On New Year’s Day, a range of elements of health insurance reform kicked in. The prescription drug “donut hole” for seniors begins to close, joining already in-effect provisions like a ban on discriminating against children with pre-existing conditions & the new right parents have of keeping their children on their family insurance plans until they’re 26 years old. Another new provision clamps down on insurance company waste, fraud & profiteering (wonder why we don’t hear Rep. Frank “Fraud Peacock” Wolf praising that?).
House Republicans are pledging to make stripping all those protections one of their top priorities:
“As part of our pledge, we said that we would bring up a vote to repeal healthcare early,” Upton said. “That will happen before the president’s State of the Union address. We have 242 Republicans. There will be a significant number of Democrats, I think, that will join us. You will remember when that vote passed in the House last March, it only passed by seven votes.”
Conservatives have a long history of making their own reality & this is only the latest example.
Rep. Fred Upton (R-MI) seems particularly untethered to real life since he began his campaign for hard-right support as chair of the House Energy & Commerce Committee. I mean, when even Fox is calling Upton out for flip-flopping, you know he’s losing it.
What Upton chooses to ignore is that the vast majority of Democrats who voted against health reform were defeated in November. Of the 34 Democrats who opposed health reform, just 13 will be returning to Congress this month. The rest retired or, like Virginia Democratic pariah Glenn Nye, were defeated. Now Nye’s supposed to help Upton build his veto-proof coalition?

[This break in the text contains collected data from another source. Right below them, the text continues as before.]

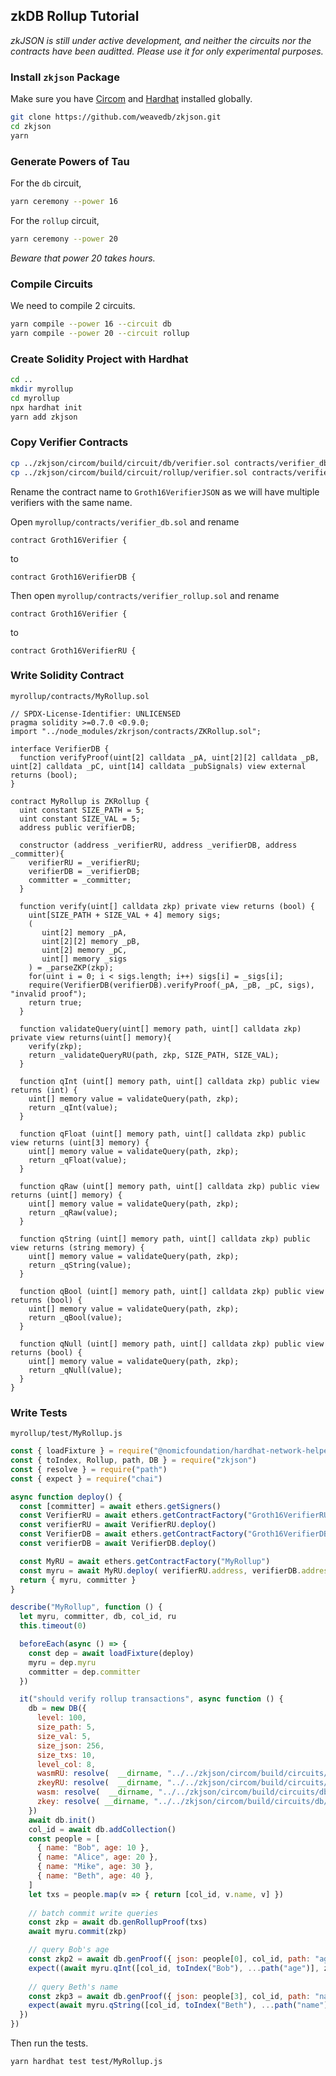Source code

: ## zkDB Rollup Tutorial

*zkJSON is still under active development, and neither the circuits nor the contracts have been auditted. Please use it for only experimental purposes.*

### Install `zkjson` Package

Make sure you have [Circom](https://docs.circom.io/getting-started/installation/) and [Hardhat](https://hardhat.org/hardhat-runner/docs/getting-started#installation) installed globally.

```bash
git clone https://github.com/weavedb/zkjson.git
cd zkjson
yarn
```

### Generate Powers of Tau

For the `db` circuit,

```bash
yarn ceremony --power 16
```

For the `rollup` circuit,

```bash
yarn ceremony --power 20
```

*Beware that power 20 takes hours.*

### Compile Circuits

We need to compile 2 circuits.

```bash
yarn compile --power 16 --circuit db
yarn compile --power 20 --circuit rollup
```

### Create Solidity Project with Hardhat

```bash
cd ..
mkdir myrollup
cd myrollup
npx hardhat init
yarn add zkjson
```

### Copy Verifier Contracts

```bash
cp ../zkjson/circom/build/circuit/db/verifier.sol contracts/verifier_db.sol
cp ../zkjson/circom/build/circuit/rollup/verifier.sol contracts/verifier_rollup.sol
```

Rename the contract name to `Groth16VerifierJSON` as we will have multiple verifiers with the same name.

Open `myrollup/contracts/verifier_db.sol` and rename

```solidity
contract Groth16Verifier {
```

to

```solidity
contract Groth16VerifierDB {
```

Then open `myrollup/contracts/verifier_rollup.sol` and rename

```solidity
contract Groth16Verifier {
```

to

```solidity
contract Groth16VerifierRU {
```

### Write Solidity Contract

`myrollup/contracts/MyRollup.sol`

```solidity
// SPDX-License-Identifier: UNLICENSED
pragma solidity >=0.7.0 <0.9.0;
import "../node_modules/zkrjson/contracts/ZKRollup.sol";

interface VerifierDB {
  function verifyProof(uint[2] calldata _pA, uint[2][2] calldata _pB, uint[2] calldata _pC, uint[14] calldata _pubSignals) view external returns (bool);
}

contract MyRollup is ZKRollup {
  uint constant SIZE_PATH = 5;
  uint constant SIZE_VAL = 5;
  address public verifierDB;

  constructor (address _verifierRU, address _verifierDB, address _committer){
    verifierRU = _verifierRU;
    verifierDB = _verifierDB;
    committer = _committer;
  }
  
  function verify(uint[] calldata zkp) private view returns (bool) {
    uint[SIZE_PATH + SIZE_VAL + 4] memory sigs;
    (
       uint[2] memory _pA,
       uint[2][2] memory _pB,
       uint[2] memory _pC,
       uint[] memory _sigs
    ) = _parseZKP(zkp);
    for(uint i = 0; i < sigs.length; i++) sigs[i] = _sigs[i];
    require(VerifierDB(verifierDB).verifyProof(_pA, _pB, _pC, sigs), "invalid proof");
    return true;
  }

  function validateQuery(uint[] memory path, uint[] calldata zkp) private view returns(uint[] memory){
    verify(zkp);
    return _validateQueryRU(path, zkp, SIZE_PATH, SIZE_VAL);    
  }

  function qInt (uint[] memory path, uint[] calldata zkp) public view returns (int) {
    uint[] memory value = validateQuery(path, zkp);
    return _qInt(value);
  }

  function qFloat (uint[] memory path, uint[] calldata zkp) public view returns (uint[3] memory) {
    uint[] memory value = validateQuery(path, zkp);
    return _qFloat(value);
  }

  function qRaw (uint[] memory path, uint[] calldata zkp) public view returns (uint[] memory) {
    uint[] memory value = validateQuery(path, zkp);
    return _qRaw(value);
  }
  
  function qString (uint[] memory path, uint[] calldata zkp) public view returns (string memory) {
    uint[] memory value = validateQuery(path, zkp);
    return _qString(value);
  }

  function qBool (uint[] memory path, uint[] calldata zkp) public view returns (bool) {
    uint[] memory value = validateQuery(path, zkp);
    return _qBool(value);
  }
  
  function qNull (uint[] memory path, uint[] calldata zkp) public view returns (bool) {
    uint[] memory value = validateQuery(path, zkp);
    return _qNull(value);
  }
}
```

### Write Tests

`myrollup/test/MyRollup.js`

```javascript
const { loadFixture } = require("@nomicfoundation/hardhat-network-helpers")
const { toIndex, Rollup, path, DB } = require("zkjson")
const { resolve } = require("path")
const { expect } = require("chai")

async function deploy() {
  const [committer] = await ethers.getSigners()
  const VerifierRU = await ethers.getContractFactory("Groth16VerifierRU")
  const verifierRU = await VerifierRU.deploy()
  const VerifierDB = await ethers.getContractFactory("Groth16VerifierDB")
  const verifierDB = await VerifierDB.deploy()

  const MyRU = await ethers.getContractFactory("MyRollup")
  const myru = await MyRU.deploy( verifierRU.address, verifierDB.address, committer.address )
  return { myru, committer }
}

describe("MyRollup", function () {
  let myru, committer, db, col_id, ru
  this.timeout(0)

  beforeEach(async () => {
    const dep = await loadFixture(deploy)
    myru = dep.myru
    committer = dep.committer
  })

  it("should verify rollup transactions", async function () {
    db = new DB({
      level: 100,
      size_path: 5,
      size_val: 5,
      size_json: 256,
      size_txs: 10,
      level_col: 8,
      wasmRU: resolve(  __dirname, "../../zkjson/circom/build/circuits/rollup/index_js/index.wasm" ),
      zkeyRU: resolve(  __dirname, "../../zkjson/circom/build/circuits/rollup/index_0001.zkey" ),
      wasm: resolve(  __dirname, "../../zkjson/circom/build/circuits/db/index_js/index.wasm" ),
      zkey: resolve( __dirname, "../../zkjson/circom/build/circuits/db/index_0001.zkey" ),
    })
    await db.init()
    col_id = await db.addCollection()
    const people = [
      { name: "Bob", age: 10 },
      { name: "Alice", age: 20 },
      { name: "Mike", age: 30 },
      { name: "Beth", age: 40 },
    ]
    let txs = people.map(v => { return [col_id, v.name, v] })
	
    // batch commit write queries
    const zkp = await db.genRollupProof(txs)
    await myru.commit(zkp)

    // query Bob's age
    const zkp2 = await db.genProof({ json: people[0], col_id, path: "age", id: "Bob" })
    expect((await myru.qInt([col_id, toIndex("Bob"), ...path("age")], zkp2)).toNumber()).to.eql(10)
	
    // query Beth's name
    const zkp3 = await db.genProof({ json: people[3], col_id, path: "name", id: "Beth" })
    expect(await myru.qString([col_id, toIndex("Beth"), ...path("name")], zkp3)).to.eql("Beth")
  })
})
```

Then run the tests.

```bash
yarn hardhat test test/MyRollup.js
```

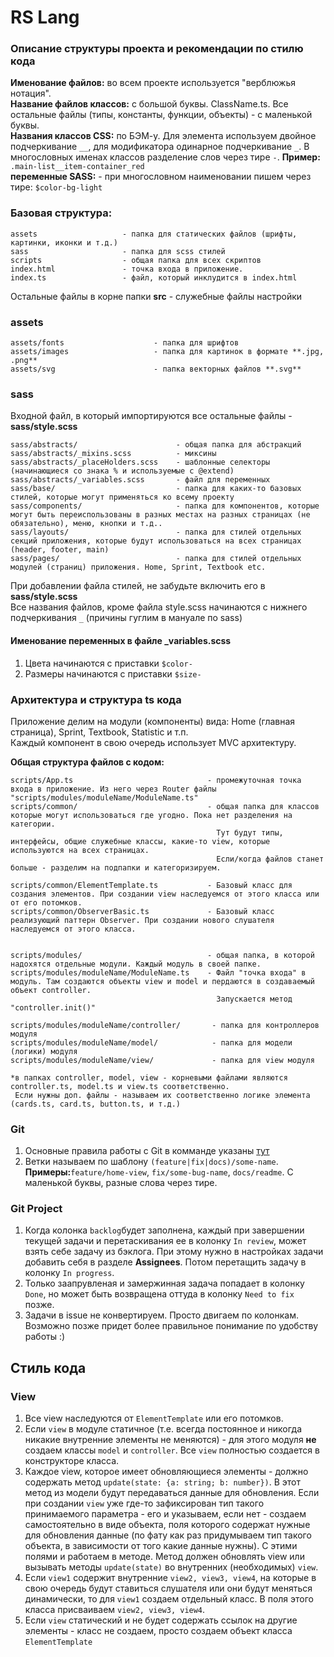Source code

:# RS Lang

### Описание структуры проекта и рекомендации по стилю кода
**Именование файлов:** во всем проекте используется "верблюжья нотация".  
**Название файлов классов:** с большой буквы. ClassName.ts. Все остальные файлы (типы, константы, функции, объекты) - с маленькой буквы.    
**Названия классов CSS:** по БЭМ-у. Для элемента используем двойное подчеркивание `__`, для модификатора одинарное подчеркивание `_`. В многословных именах классов разделение слов через тире `-`. **Пример:** `.main-list__item-container_red`  
**переменные SASS:** - при многословном наименовании пишем через тире: `$color-bg-light`
### Базовая структура:
```
assets                   - папка для статических файлов (шрифты, картинки, иконки и т.д.)  
sass                     - папка для scss стилей  
scripts                  - общая папка для всех скриптов  
index.html               - точка входа в приложение.
index.ts                 - файл, который инклудится в index.html
```
Остальные файлы в корне папки **src** - служебные файлы настройки

### assets
```
assets/fonts                    - папка для шрифтов  
assets/images                   - папка для картинок в формате **.jpg, .png**  
assets/svg                      - папка векторных файлов **.svg**
```
### sass
Входной файл, в который импортируются все остальные файлы - **sass/style.scss**
```
sass/abstracts/                      - общая папка для абстракций
sass/abstracts/_mixins.scss          - миксины  
sass/abstracts/_placeHolders.scss    - шаблонные селекторы (начинающиеся со знака % и используемые с @extend)
sass/abstracts/_variables.scss       - файл для переменных
sass/base/                           - папка для каких-то базовых стилей, которые могут применяться ко всему проекту
sass/components/                     - папка для компонентов, которые могут быть переиспользованы в разных местах на разных страницах (не обязательно), меню, кнопки и т.д..
sass/layouts/                        - папка для стилей отдельных секций приложения, которые будут использоваться на всех страницах (header, footer, main)
sass/pages/                          - папка для стилей отдельных модулей (страниц) приложения. Home, Sprint, Textbook etc.
```
При добавлении файла стилей, не забудьте включить его в **sass/style.scss**  
Все названия файлов, кроме файла style.scss начинаются с нижнего подчеркивания `_` (причины гуглим в мануале по sass)

#### Именование переменных в файле _variables.scss
1. Цвета начинаются с приставки `$color-`
2. Размеры начинаются с приставки `$size-`


### Архитектура и структура ts кода

Приложение делим на модули (компоненты) вида: Home (главная страница), Sprint, Textbook, Statistic и т.п.  
Каждый компонент в свою очередь использует MVC архитектуру.

**Общая структура файлов с кодом:**
```
scripts/App.ts                              - промежуточная точка входа в приложение. Из него через Router файлы "scripts/modules/moduleName/ModuleName.ts"
scripts/common/                             - общая папка для классов которые могут использоваться где угодно. Пока нет разделения на категории.
                                              Тут будут типы, интерфейсы, общие служебные классы, какие-то view, которые используются на всех страницах.
                                              Если/когда файлов станет больше - разделим на подпапки и категоризируем.

scripts/common/ElementTemplate.ts           - Базовый класс для создания элементов. При создании view наследуемся от этого класса или от его потомков.
scripts/common/ObserverBasic.ts             - Базовый класс реализующий паттерн Observer. При создании нового слушателя наследуемся от этого класса.


scripts/modules/                            - общая папка, в которой надохятся отдельные модули. Каждый модуль в своей папке.
scripts/modules/moduleName/ModuleName.ts    - Файл "точка входа" в модуль. Там создаются объекты view и model и пердаются в создаваемый объект controller.
                                              Запускается метод "controller.init()"

scripts/modules/moduleName/controller/       - папка для контроллеров модуля
scripts/modules/moduleName/model/            - папка для модели (логики) модуля
scripts/modules/moduleName/view/             - папка для view модуля

*в папках controller, model, view - корневыми файлами являются controller.ts, model.ts и view.ts соответственно.
 Если нужны доп. файлы - называем их соответственно логике элемента (cards.ts, card.ts, button.ts, и т.д.)
```
### Git
1. Основные правила работы с Git в комманде указаны [тут](https://github.com/rolling-scopes-school/tasks/tree/master/stage2/modules/final-task#%D1%80%D0%B0%D0%B1%D0%BE%D1%82%D0%B0-%D1%81-%D1%80%D0%B5%D0%BF%D0%BE%D0%B7%D0%B8%D1%82%D0%BE%D1%80%D0%B8%D0%B5%D0%BC)
2. Ветки называем по шаблону `(feature|fix|docs)/some-name`. **Примеры:**`feature/home-view`, `fix/some-bug-name`, `docs/readme`. С маленькой буквы, разные слова через тире.

### Git Project
1. Когда колонка `backlog`будет заполнена, каждый при завершении текущей задачи и перетаскивания ее в колонку `In review`, может взять себе задачу из бэклога. При этому нужно в настройках задачи добавить себя в разделе **Assignees**. Потом перетащить задачу в колонку `In progress`. 
2. Только заапрувленая и замержинная задача попадает в колонку `Done`, но может быть возвращена оттуда в колонку `Need to fix` позже.
3. Задачи в issue не конвертируем. Просто двигаем по колонкам. Возможно позже придет более правильное понимание по удобству работы :)

## Стиль кода
### View
1. Все view наследуются от `ElementTemplate` или его потомков.
2. Если `view` в модуле статичное (т.е. всегда постоянное и никогда никакие внутренние элементы не меняются) - для этого модуля **не** создаем классы `model` и `controller`. Все `view` полностью создается в конструкторе класса.
3. Каждое view, которое имеет обновляющиеся элементы - должно содержать метод `update(state: {a: string; b: number})`. В этот метод из модели будут передаваться данные для обновления. Если при создании `view` уже где-то зафиксирован тип такого принимаемого параметра - его и указываем, если нет - создаем самостоятельно в виде объекта, поля которого содержат нужные для обновления данные (по фату как раз придумываем тип такого объекта, в зависимости от того какие данные нужны). С этими полями и работаем в методе. Метод должен обновлять view или вызывать методы `update(state)` во внутренних (необходимых) `view`.
4. Если `view1` содержит внутренние `view2, view3, view4`, на которые в свою очередь будут ставиться слушателя или они будут меняться динамически, то для `view1` создаем отдельный класс. В поля этого класса присваиваем `view2, view3, view4`.
5. Если `view` статический и не будет содержать ссылок на другие элементы - класс не создаем, просто создаем объект класса `ElementTemplate`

What’s most bizarre about the GOP’s health insurance reform effort? Last year, they accused Democrats of taking their focus off the economy by working on improving health care. Now, with the economy still struggling, the GOP is making it clear that jobs will take a back seat to partisanship:
“They’re talking about wasting time repealing health care, when they know that the Senate and administration won’t go along with it. Don’t waste time. Create jobs,” Rep. Steve Israel (D-N.Y.), chairman of the Democratic Congressional Campaign Committee, said on CNN’s “State of the Union.”
What’s President Obama’s advice to Republicans? “I say go for it,” Obama famously said of GOP efforts to repeal the new health care protections. “I welcome that fight.”